[v1.2.1] Hi I would like to run multiple sub flows...
# prefect-community
o
[v1.2.1] Hi I would like to run multiple sub flows from task (e.g for each ref I would like to run each action "read", "write","delete") . I have the parent flow who'll have the basic data and the child flow who'll execute an action on a ref. With my code I can only trigger 3 subflows / 9 . I think its because I use the StartFlowRun (I get the same behavior with create_flow_run ) because if I call a task instead of startflowrun I get my 9 subflow executed.
Copy code
from prefect import Flow, Parameter, task, unmapped
from prefect.tasks.prefect import create_flow_run, wait_for_flow_run
from prefect.executors import LocalDaskExecutor

from prefect.tasks.prefect import StartFlowRun

import time
from datetime import timedelta

# @task
# def wait_and_succeed(ref, action_id):
#     time.sleep(10)

#     print(f"children task success for ref {ref} and action {action_id}")

#     if action_id == "write":
#         print(f"[SUCCESS] {ref} Second level reached !!!")
#     if action_id == "delete":
#         print(f"[SUCCESS] {ref} Third level reached !!!")

@task
def call_children_flow(ref):
    print(f"{ref} ref")

    actions_id = ["read","write","delete"]

    for action_id in actions_id:
        start_flow_run = StartFlowRun(flow_name="Generic Children flow")
        print(f"start_flow_run {start_flow_run}")

        child_id = start_flow_run.run(parameters={
                "reference": ref,
                "action_id": action_id,
        }, project_name="Playground")

        wait_for_flow_run.run(child_id)


@task
def run_action(action_id, ref):
    start_flow_run = StartFlowRun(flow_name="Generic Children flow")

    print(f"start_flow_run {start_flow_run}")

    child_id = start_flow_run.run(parameters={
            "reference": ref,
            "action_id": action_id,
    }, project_name="Playground")

    return child_id


with Flow("Generic Parent flow") as parent_flow:
    fake_refs = ["ref1", "ref2", "ref3"]
    call_children_flow.map(fake_refs)

if __name__ == "__main__":
    parent_flow.register(
        project_name="Playground"
    )

    parent_flow.executor = LocalDaskExecutor(num_workers=20)

    parent_flow.run()
k
Hey @Octopus, you can try increasing the number of threads?
Copy code
flow.executor = LocalDaskExecutor(num_workers=9)
Also, could you move the code to the thread when you get a chance to make the main channel cleaner?
o
I've increased the number of thread but I get the same behavior.
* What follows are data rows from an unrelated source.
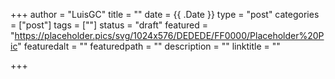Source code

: +++
author = "LuisGC"
title = ""
date = {{ .Date }}
type = "post"
categories = ["post"]
tags = [""]
status = "draft"
featured = "https://placeholder.pics/svg/1024x576/DEDEDE/FF0000/Placeholder%20Pic"
featuredalt = ""
featuredpath = ""
description = ""
linktitle = ""

+++
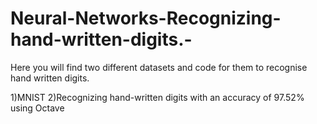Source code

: # Neural-Networks-Recognizing-hand-written-digits.-
Here you will find two different datasets and code for them to recognise hand written digits.

1)MNIST
2)Recognizing hand-written digits with an accuracy of 97.52% using Octave
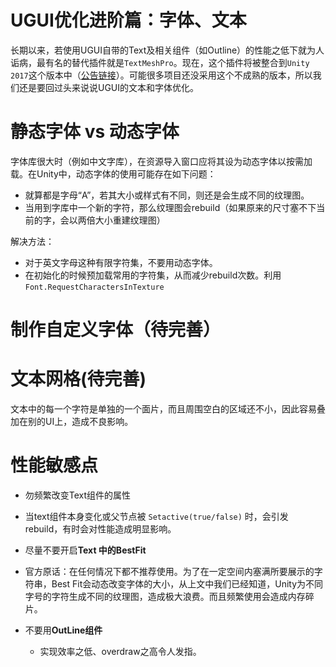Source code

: # UGUI优化进阶篇：字体、文本

长期以来，若使用UGUI自带的Text及相关组件（如Outline）的性能之低下就为人诟病，最有名的替代插件就是`TextMeshPro`。现在，这个插件将被整合到`Unity 2017`这个版本中（[公告链接](https://blogs.unity3d.com/2017/03/20/textmesh-pro-joins-unity/)）。可能很多项目还没采用这个不成熟的版本，所以我们还是要回过头来说说UGUI的文本和字体优化。

# 静态字体 vs 动态字体

字体库很大时（例如中文字库），在资源导入窗口应将其设为动态字体以按需加载。在Unity中，动态字体的使用可能存在如下问题：
 - 就算都是字母“A”，若其大小或样式有不同，则还是会生成不同的纹理图。
 - 当用到字库中一个新的字符，那么纹理图会rebuild（如果原来的尺寸塞不下当前的字，会以两倍大小重建纹理图）

解决方法：
- 对于英文字母这种有限字符集，不要用动态字体。
- 在初始化的时候预加载常用的字符集，从而减少rebuild次数。利用 `Font.RequestCharactersInTexture`

# 制作自定义字体（待完善）


# 文本网格(待完善)
文本中的每一个字符是单独的一个面片，而且周围空白的区域还不小，因此容易叠加在别的UI上，造成不良影响。



# 性能敏感点
- 勿频繁改变Text组件的属性
 - 当text组件本身变化或父节点被 `Setactive(true/false)` 时，会引发rebuild，有时会对性能造成明显影响。


- 尽量不要开启**Text 中的BestFit**
 - 官方原话：在任何情况下都不推荐使用。为了在一定空间内塞满所要展示的字符串，Best Fit会动态改变字体的大小，从上文中我们已经知道，Unity为不同字号的字符生成不同的纹理图，造成极大浪费。而且频繁使用会造成内存碎片。
 
 
- 不要用**OutLine组件**
  - 实现效率之低、overdraw之高令人发指。
  
  
  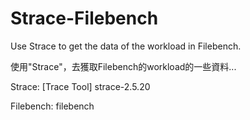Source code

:# Strace-Filebench<br /> 
  Use Strace to get the data of the workload in Filebench. 
    
  使用"Strace"，去獲取Filebench的workload的一些資料...
  
    
  Strace: [Trace Tool] strace-2.5.20
    
  Filebench: filebench
  
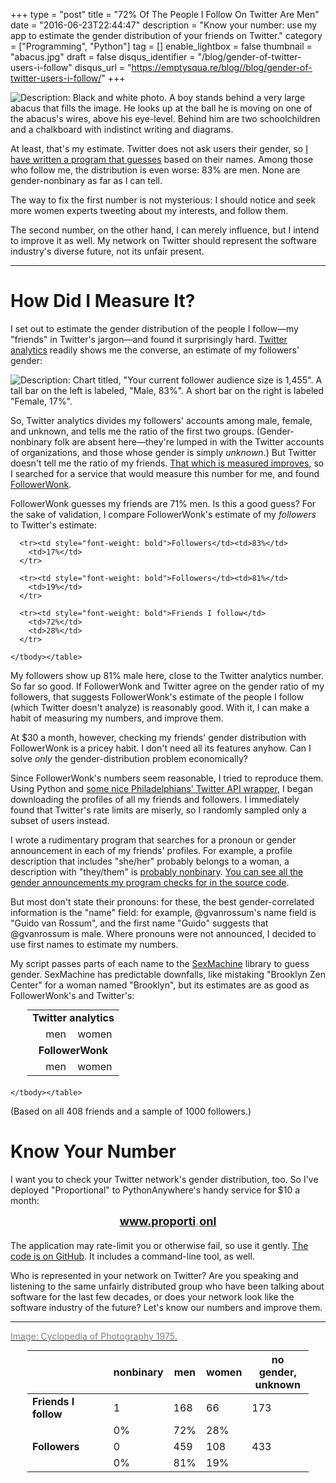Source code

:+++
type = "post"
title = "72% Of The People I Follow On Twitter Are Men"
date = "2016-06-23T22:44:47"
description = "Know your number: use my app to estimate the gender distribution of your friends on Twitter."
category = ["Programming", "Python"]
tag = []
enable_lightbox = false
thumbnail = "abacus.jpg"
draft = false
disqus_identifier = "/blog/gender-of-twitter-users-i-follow"
disqus_url = "https://emptysqua.re/blog//blog/gender-of-twitter-users-i-follow/"
+++

<p><img alt="Description: Black and white photo. A boy stands behind a very large abacus that fills the image. He looks up at the ball he is moving on one of the abacus's wires, above his eye-level. Behind him are two schoolchildren and a chalkboard with indistinct writing and diagrams." src="abacus.jpg" /></p>
<p>At least, that's my estimate. Twitter does not ask users their gender, so <a href="https://www.proporti.onl/">I have written a program that guesses</a> based on their names. Among those who follow me, the distribution is even worse: 83% are men. None are gender-nonbinary as far as I can tell.</p>
<p>The way to fix the first number is not mysterious: I should notice and seek more women experts tweeting about my interests, and follow them.</p>
<p>The second number, on the other hand, I can merely influence, but I intend to improve it as well. My network on Twitter should represent the software industry's diverse future, not its unfair present.</p>
<hr />
<h1 id="how-did-i-measure-it">How Did I Measure It?</h1>
<p>I set out to estimate the gender distribution of the people I follow&mdash;my "friends" in Twitter's jargon&mdash;and found it surprisingly hard. <a href="https://analytics.twitter.com">Twitter analytics</a> readily shows me the converse, an estimate of my followers' gender:</p>
<p><img alt="Description: Chart titled, &quot;Your current follower audience size is 1,455&quot;. A tall bar on the left is labeled, &quot;Male, 83%&quot;. A short bar on the right is labeled &quot;Female, 17%&quot;." src="twitter-analytics.png" /></p>
<p>So, Twitter analytics divides my followers' accounts among male, female, and unknown, and tells me the ratio of the first two groups. (Gender-nonbinary folk are absent here&mdash;they're lumped in with the Twitter accounts  of organizations, and those whose gender is simply <em>unknown</em>.) But Twitter doesn't tell me the ratio of my friends. <a href="http://english.stackexchange.com/questions/14952/that-which-is-measured-improves">That which is measured improves</a>, so I searched for a service that would measure this number for me, and found <a href="https://moz.com/followerwonk/">FollowerWonk</a>.</p>
<p>FollowerWonk guesses my friends are 71% men. Is this a good guess? For the sake of validation, I compare FollowerWonk's estimate of my <em>followers</em> to Twitter's estimate:</p>
<table class="table table-striped" style="margin:auto; width: 450px; margin-bottom: 20px">
<tr><td colspan=3 align=center style="font-weight: bold">Twitter analytics</td></tr><tr><td>&nbsp;</th><td>men</td><td>women</td></tr>

      <tr><td style="font-weight: bold">Followers</td><td>83%</td>
        <td>17%</td>
      </tr>

<tr><td colspan=3 align=center style="font-weight: bold">FollowerWonk</td></tr><tr><td>&nbsp;</th><td>men</td><td>women</td></tr>

      <tr><td style="font-weight: bold">Followers</td><td>81%</td>
        <td>19%</td>
      </tr>

      <tr><td style="font-weight: bold">Friends I follow</td>
        <td>72%</td>
        <td>28%</td>
      </tr>

    </tbody></table>

<p>My followers show up 81% male here, close to the Twitter analytics number. So far so good. If FollowerWonk and Twitter agree on the gender ratio of my followers, that suggests FollowerWonk's estimate of the people I follow (which Twitter doesn't analyze) is reasonably good. With it, I can make a habit of measuring my numbers, and improve them.</p>
<p>At $30 a month, however, checking my friends' gender distribution with FollowerWonk is a pricey habit. I don't need all its features anyhow. Can I solve <em>only</em> the gender-distribution problem economically?</p>
<p>Since FollowerWonk's numbers seem reasonable, I tried to reproduce them. Using Python and <a href="https://github.com/bear/python-twitter/graphs/contributors">some nice Philadelphians' Twitter API wrapper</a>, I began downloading the profiles of all my friends and followers. I immediately found that Twitter's rate limits are miserly, so I randomly sampled only a subset of users instead.</p>
<p>I wrote a rudimentary program that searches for a pronoun or gender announcement in each of my friends' profiles. For example, a profile description that includes "she/her" probably belongs to a woman, a description with "they/them" is <a href="https://nonbinary.wiki/w/index.php?title=Pronouns">probably nonbinary</a>. <a href="https://github.com/ajdavis/twitter-gender-distribution/blob/master/analyze.py">You can see all the gender announcements my program checks for in the source code</a>.</p>
<p>But most don't state their pronouns: for these, the best gender-correlated information is the "name" field: for example, @gvanrossum's name field is "Guido van Rossum", and the first name "Guido" suggests that @gvanrossum is male. Where pronouns were not announced, I decided to use first names to estimate my numbers.</p>
<p>My script passes parts of each name to the <a href="https://pypi.python.org/pypi/SexMachine/">SexMachine</a> library to guess gender. SexMachine has predictable downfalls, like mistaking "Brooklyn Zen Center" for a woman named "Brooklyn", but its estimates are as good as FollowerWonk's and Twitter's: </p>
<table class="table table-striped" style="margin:auto; width: 450px; margin-bottom: 20px">
      <thead style="font-weight: bold"><tr><th>&nbsp;</th><th>nonbinary</th><th>men</th><th>women</th><th>no gender,<br>unknown</th></tr></thead>
      <tbody><tr><td style="font-weight: bold">Friends I follow</td><td>1</td><td>168</td><td>66</td><td>173</td></tr>
      <tr>
        <td>&nbsp;</td>
        <td>0%</td>
        <td>72%</td>
        <td>28%</td>
        <td>&nbsp;</td>
      </tr>
      <tr><td style="font-weight: bold">Followers</td><td>0</td><td>459</td><td>108</td><td>433</td></tr>
      <tr>
        <td>&nbsp;</td>
        <td>0%</td>
        <td>81%</td>
        <td>19%</td>
        <td>&nbsp;</td>
      </tr>

    </tbody></table>

<p>(Based on all 408 friends and a sample of 1000 followers.)</p>
<h1 id="know-your-number">Know Your Number</h1>
<p>I want you to check your Twitter network's gender distribution, too. So I've deployed "Proportional" to PythonAnywhere's handy service for $10 a month:</p>
<div style="text-align: center; margin-bottom: 20px">
<a style="font-weight: bold; font-size: large" href="https://www.proporti.onl/">www.proporti<span style="opacity: 0.5; color: gray">.</span>onl</a>
</div>

<p>The application may rate-limit you or otherwise fail, so use it gently. <a href="https://github.com/ajdavis/twitter-gender-distribution">The code is on GitHub</a>. It includes a command-line tool, as well.</p>
<p>Who is represented in your network on Twitter? Are you speaking and listening to the same unfairly distributed group who have been talking about software for the last few decades, or does your network look like the software industry of the future? Let's know our numbers and improve them.</p>
<hr />
<p><a href="https://www.flickr.com/photos/35168673@N03/3793255026"><span style="color: gray">Image: Cyclopedia of Photography 1975.</span></a></p>
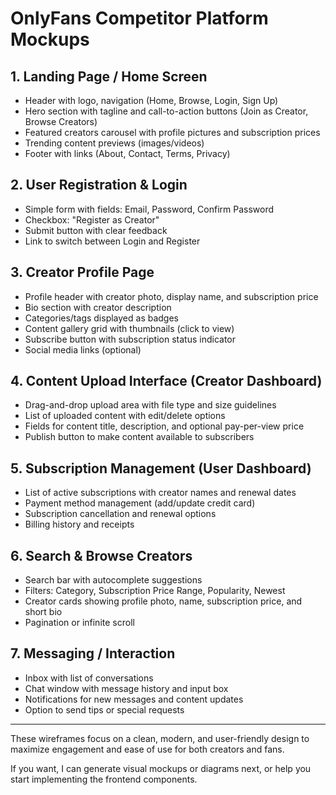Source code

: # OnlyFans Competitor Platform Mockups

## 1. Landing Page / Home Screen
- Header with logo, navigation (Home, Browse, Login, Sign Up)
- Hero section with tagline and call-to-action buttons (Join as Creator, Browse Creators)
- Featured creators carousel with profile pictures and subscription prices
- Trending content previews (images/videos)
- Footer with links (About, Contact, Terms, Privacy)

## 2. User Registration & Login
- Simple form with fields: Email, Password, Confirm Password
- Checkbox: "Register as Creator"
- Submit button with clear feedback
- Link to switch between Login and Register

## 3. Creator Profile Page
- Profile header with creator photo, display name, and subscription price
- Bio section with creator description
- Categories/tags displayed as badges
- Content gallery grid with thumbnails (click to view)
- Subscribe button with subscription status indicator
- Social media links (optional)

## 4. Content Upload Interface (Creator Dashboard)
- Drag-and-drop upload area with file type and size guidelines
- List of uploaded content with edit/delete options
- Fields for content title, description, and optional pay-per-view price
- Publish button to make content available to subscribers

## 5. Subscription Management (User Dashboard)
- List of active subscriptions with creator names and renewal dates
- Payment method management (add/update credit card)
- Subscription cancellation and renewal options
- Billing history and receipts

## 6. Search & Browse Creators
- Search bar with autocomplete suggestions
- Filters: Category, Subscription Price Range, Popularity, Newest
- Creator cards showing profile photo, name, subscription price, and short bio
- Pagination or infinite scroll

## 7. Messaging / Interaction
- Inbox with list of conversations
- Chat window with message history and input box
- Notifications for new messages and content updates
- Option to send tips or special requests

---

These wireframes focus on a clean, modern, and user-friendly design to maximize engagement and ease of use for both creators and fans.

If you want, I can generate visual mockups or diagrams next, or help you start implementing the frontend components.
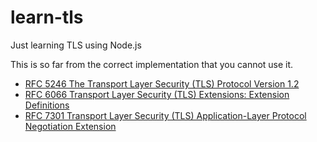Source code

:# learn-tls
Just learning TLS using Node.js

This is so far from the correct implementation that you cannot use it.

* [RFC 5246 The Transport Layer Security (TLS) Protocol Version 1.2](https://tools.ietf.org/html/rfc5246)
* [RFC 6066 Transport Layer Security (TLS) Extensions: Extension Definitions](https://tools.ietf.org/html/rfc6066)
* [RFC 7301 Transport Layer Security (TLS) Application-Layer Protocol Negotiation Extension](http://tools.ietf.org/html/rfc7301)
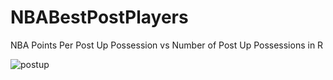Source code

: # NBABestPostPlayers
NBA Points Per Post Up Possession vs Number of Post Up Possessions in R

![postup](https://user-images.githubusercontent.com/62355857/129613022-c51fc844-6c17-435a-be2b-adc9b32e7d96.png)
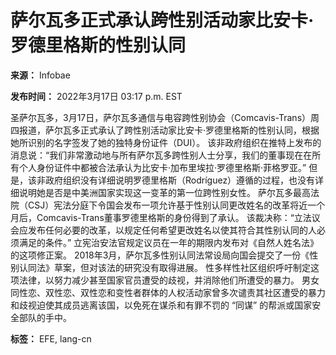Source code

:# 萨尔瓦多正式承认跨性别活动家比安卡·罗德里格斯的性别认同

**来源：** Infobae

**发布时间：** 2022年3月17日 03:17 p.m. EST

圣萨尔瓦多，3月17日，萨尔瓦多通信与电容跨性别协会（Comcavis-Trans）周四报道，萨尔瓦多正式承认了跨性别活动家比安卡·罗德里格斯的性别认同，根据她所识别的名字签发了她的独特身份证件（DUI）。 该非政府组织在推特上发布的消息说：“我们非常激动地与所有萨尔瓦多跨性别人士分享，我们的董事现在在所有个人身份证件中都被合法承认为比安卡·加布里埃拉·罗德里格斯·菲格罗亚。” 但是，该非政府组织没有详细说明罗德里格斯（Rodríguez）遵循的过程，也没有详细说明她是否是中美洲国家实现这一变革的第一位跨性别女性。 萨尔瓦多最高法院（CSJ）宪法分庭下令国会发布一项允许基于性别认同更改姓名的改革将近一个月后，Comcavis-Trans董事罗德里格斯的身份得到了承认。 该裁决称：“立法议会应发布任何必要的改革，以规定任何希望更改姓名以使其符合其性别认同的人必须满足的条件。” 立宪治安法官规定议员在一年的期限内发布对《自然人姓名法》的这项修正案。 2018年3月，萨尔瓦多性别认同法常设局向国会提交了一份《性别认同法》草案，但对该法的研究没有取得进展。 性多样性社区组织呼吁制定这项法律，以努力减少甚至国家官员遭受的歧视，并消除他们所遭受的暴力。 男女同性恋、双性恋、双性恋和变性者群体的人权活动家曾多次谴责其社区遭受的暴力和歧视迫使其成员逃离该国，以免死在谋杀和有罪不罚的 “同谋” 的帮派或国家安全部队的手中。

**标签：** EFE, lang-cn
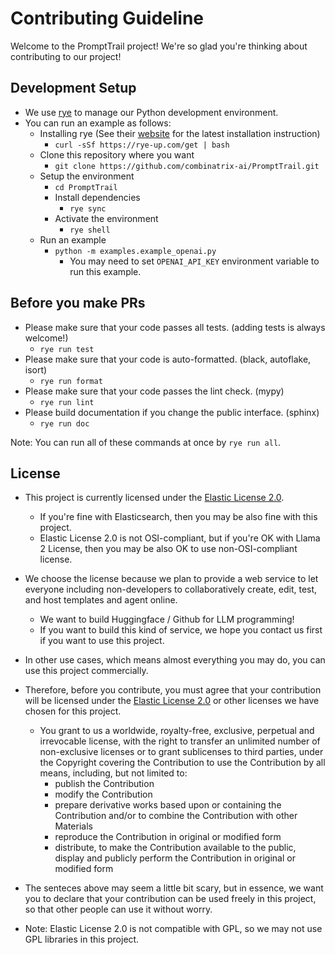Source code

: # Contributing Guideline

Welcome to the PromptTrail project! We're so glad you're thinking about contributing to our project!

## Development Setup

- We use [rye](https://rye-up.com/) to manage our Python development environment.
- You can run an example as follows:
  - Installing rye (See their [website](https://rye-up.com/) for the latest installation instruction)
    - `curl -sSf https://rye-up.com/get | bash`
  - Clone this repository where you want
    - `git clone https://github.com/combinatrix-ai/PromptTrail.git`
  - Setup the environment
    - `cd PromptTrail`
    - Install dependencies
      - `rye sync`
    - Activate the environment
      - `rye shell`
  - Run an example
    - `python -m examples.example_openai.py`
      - You may need to set `OPENAI_API_KEY` environment variable to run this example.

## Before you make PRs

- Please make sure that your code passes all tests. (adding tests is always welcome!)
  - `rye run test`
- Please make sure that your code is auto-formatted. (black, autoflake, isort)
  - `rye run format`
- Please make sure that your code passes the lint check. (mypy)
  - `rye run lint`
- Please build documentation if you change the public interface. (sphinx)
  - `rye run doc`

Note: You can run all of these commands at once by `rye run all`.

## License

- This project is currently licensed under the [Elastic License 2.0](https://www.elastic.co/licensing/elastic-license).
  - If you're fine with Elasticsearch, then you may be also fine with this project.
  - Elastic License 2.0 is not OSI-compliant, but if you're OK with Llama 2 License, then you may be also OK to use non-OSI-compliant license.
- We choose the license because we plan to provide a web service to let everyone including non-developers to collaboratively create, edit, test, and host templates and agent online.
  - We want to build Huggingface / Github for LLM programming!
  - If you want to build this kind of service, we hope you contact us first if you want to use this project.
- In other use cases, which means almost everything you may do, you can use this project commercially.

- Therefore, before you contribute, you must agree that your contribution will be licensed under the [Elastic License 2.0](https://www.elastic.co/licensing/elastic-license) or other licenses we have chosen for this project.
  - You grant to us a worldwide, royalty-free, exclusive, perpetual and irrevocable license, with the right to transfer an unlimited number of non-exclusive licenses or to grant sublicenses to third parties, under the Copyright covering the Contribution to use the Contribution by all means, including, but not limited to:
    - publish the Contribution
    - modify the Contribution
    - prepare derivative works based upon or containing the Contribution and/or to combine the Contribution with other Materials
    - reproduce the Contribution in original or modified form
    - distribute, to make the Contribution available to the public, display and publicly perform the Contribution in original or modified form

- The senteces above may seem a little bit scary, but in essence, we want you to declare that your contribution can be used freely in this project, so that other people can use it without worry.

- Note: Elastic License 2.0 is not compatible with GPL, so we may not use GPL libraries in this project.
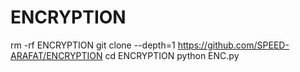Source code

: # ENCRYPTION

rm -rf ENCRYPTION
git clone --depth=1 https://github.com/SPEED-ARAFAT/ENCRYPTION
cd ENCRYPTION 
python ENC.py
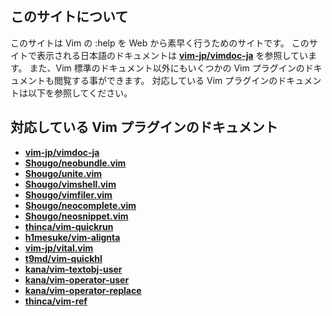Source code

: ## このサイトについて

このサイトは Vim の :help を Web から素早く行うためのサイトです。
このサイトで表示される日本語のドキュメントは __[vim-jp/vimdoc-ja](https://github.com/vim-jp/vimdoc-ja)__ を参照しています。
また、Vim 標準のドキュメント以外にもいくつかの Vim プラグインのドキュメントも閲覧する事ができます。
対応している Vim プラグインのドキュメントは以下を参照してください。

## 対応している Vim プラグインのドキュメント

* __[vim-jp/vimdoc-ja](https://github.com/vim-jp/vimdoc-ja)__
* __[Shougo/neobundle.vim](https://github.com/Shougo/neobundle.vim)__
* __[Shougo/unite.vim](https://github.com/Shougo/unite.vim)__
* __[Shougo/vimshell.vim](https://github.com/Shougo/vimshell.vim)__
* __[Shougo/vimfiler.vim](https://github.com/Shougo/vimfiler.vim)__
* __[Shougo/neocomplete.vim](https://github.com/Shougo/neocomplete.vim)__
* __[Shougo/neosnippet.vim](https://github.com/Shougo/neosnippet.vim)__
* __[thinca/vim-quickrun](https://github.com/thinca/vim-quickrun)__
* __[h1mesuke/vim-alignta](https://github.com/h1mesuke/vim-alignta)__
* __[vim-jp/vital.vim](https://github.com/vim-jp/vital.vim)__
* __[t9md/vim-quickhl](https://github.com/t9md/vim-quickhl)__
* __[kana/vim-textobj-user](https://github.com/kana/vim-textobj-user)__
* __[kana/vim-operator-user](https://github.com/kana/vim-operator-user)__
* __[kana/vim-operator-replace](https://github.com/kana/vim-operator-replace)__
* __[thinca/vim-ref](https://github.com/thinca/vim-ref)__


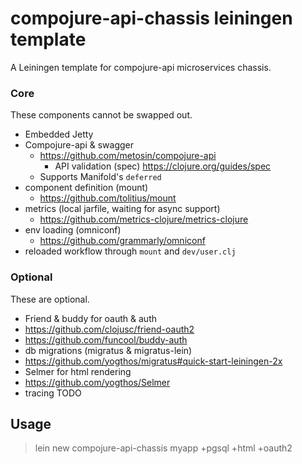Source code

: # compojure-api-chassis leiningen template

A Leiningen template for compojure-api microservices chassis.

### Core

These components cannot be swapped out.

* Embedded Jetty
* Compojure-api & swagger 
  * https://github.com/metosin/compojure-api
    * API validation (spec) https://clojure.org/guides/spec
  * Supports Manifold's `deferred`
* component definition (mount) 
  * https://github.com/tolitius/mount
* metrics (local jarfile, waiting for async support) 
  * https://github.com/metrics-clojure/metrics-clojure
* env loading (omniconf) 
  * https://github.com/grammarly/omniconf
* reloaded workflow through `mount` and `dev/user.clj`   
  
### Optional

These are optional. 

* Friend & buddy for oauth & auth
 * https://github.com/clojusc/friend-oauth2
 * https://github.com/funcool/buddy-auth
* db migrations (migratus & migratus-lein)
 * https://github.com/yogthos/migratus#quick-start-leiningen-2x
* Selmer for html rendering
 * https://github.com/yogthos/Selmer
* tracing TODO

## Usage

> lein new compojure-api-chassis myapp +pgsql +html +oauth2

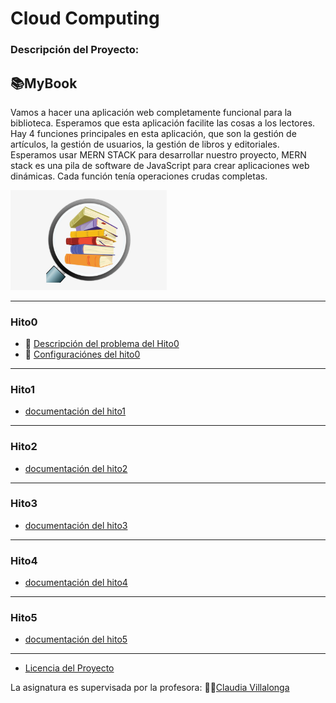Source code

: # Cloud Computing
### Descripción del Proyecto:  
## 📚MyBook
Vamos a hacer una aplicación web completamente funcional para la biblioteca. Esperamos que esta aplicación facilite las cosas a los lectores. Hay 4 funciones principales en esta aplicación, que son la gestión de artículos, la gestión de usuarios, la gestión de libros y editoriales. Esperamos usar MERN STACK para desarrollar nuestro proyecto, MERN stack es una pila de software de JavaScript para crear aplicaciones web dinámicas. Cada función tenía operaciones crudas completas.   

<img src= "https://github.com/hamadabouhcida/cc_project/blob/main/docs/imgs/booksearch.png" width="250" heith="250">  

---  
### Hito0  
- :pencil: [Descripción del problema del Hito0](http://jj.github.io/CC/documentos/proyecto/0.Repositorio)
- :hammer: [Configuraciónes  del hito0](https://github.com/hamadabouhcida/cc_project/blob/main/docs/hito0.md)  
---  
### Hito1  
- [documentación del hito1](https://github.com/hamadabouhcida/cc_project/blob/main/docs/hito1.md) 
---  
### Hito2
- [documentación del hito2](https://github.com/hamadabouhcida/cc_project/blob/main/docs/hito2.md)  
---  
### Hito3
- [documentación del hito3](https://github.com/hamadabouhcida/cc_project/blob/main/docs/hito3.md)  
---  
### Hito4
- [documentación del hito4](https://github.com/hamadabouhcida/cc_project/blob/main/docs/hito4.md)
---  
### Hito5  
- [documentación del hito5](https://github.com/hamadabouhcida/cc_project/blob/main/docs/hito5.md)  
---  
- [Licencia del Proyecto](https://github.com/hamadabouhcida/cc_project/blob/main/licence.md)  
  
 La asignatura es supervisada por la profesora: 👩‍🏫[Claudia Villalonga](https://github.com/cvillalonga)  
 
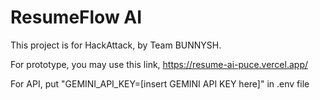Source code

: # ResumeFlow AI

This project is for HackAttack, by Team BUNNYSH.

For prototype, you may use this link, 
https://resume-ai-puce.vercel.app/

For API, put "GEMINI_API_KEY=[insert GEMINI API KEY here]" in .env file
Thx for helping btw
k
That should be the only say to increase parallelization. This looks right though
Your real parent has 9 mapped values you are saying right?
o
The parent will have 3 mapped values(ref1, ref2,ref3) and each 3 mapped value should trigger 3 subflows(ref1, read | ref1 write | ref1 delete | ref2 read ...), so I should have 9 subflows triggered
k
I see what you mean. But you have a for loop and you have a
wait_for_flow_run
inside the for loop so won’t it be limited to running one at a time inside the subflow?
o
The for action_id in actions_id: is used because I can call a task.run.map inside a task, and the wait for run idea is to wait until subflow completion. Yes it can be a bad implementation, but I want the parent flow to wait for his subflow completion
k
Yes but if it has to wait, it can’t fire off a new subflow, so aren’t you limited to 3 concurrent runs?
o
No I'm not limited to 3 concurent runs / now I (guess) I see, so what my script does is that I only runs 3 threads for the ref 1 ref 2 and ref 3 and will never create new threads for subflows like ref1 write or ref 3 delete
Is there any way to see in the log when a thread is open it may help me
k
Your understanding is right the parent map is the one that distributed to the thread. I don’t know of a way to a log for that event
o
The thing I don't get is that it works if I call a task in the parent flow like wait_and_succeed instead of StartFlowRun(subflow). The first is a classic task and the second is a Task Flow so calling a flow inside a task has a specific behavior
k
That’s because map is the one that parallelizes but the for loop does not. You are trying a two stage mapping, which is not practical because the first level map should already occupy all of the resources. Dask actually blocks two stage mappings
💯 1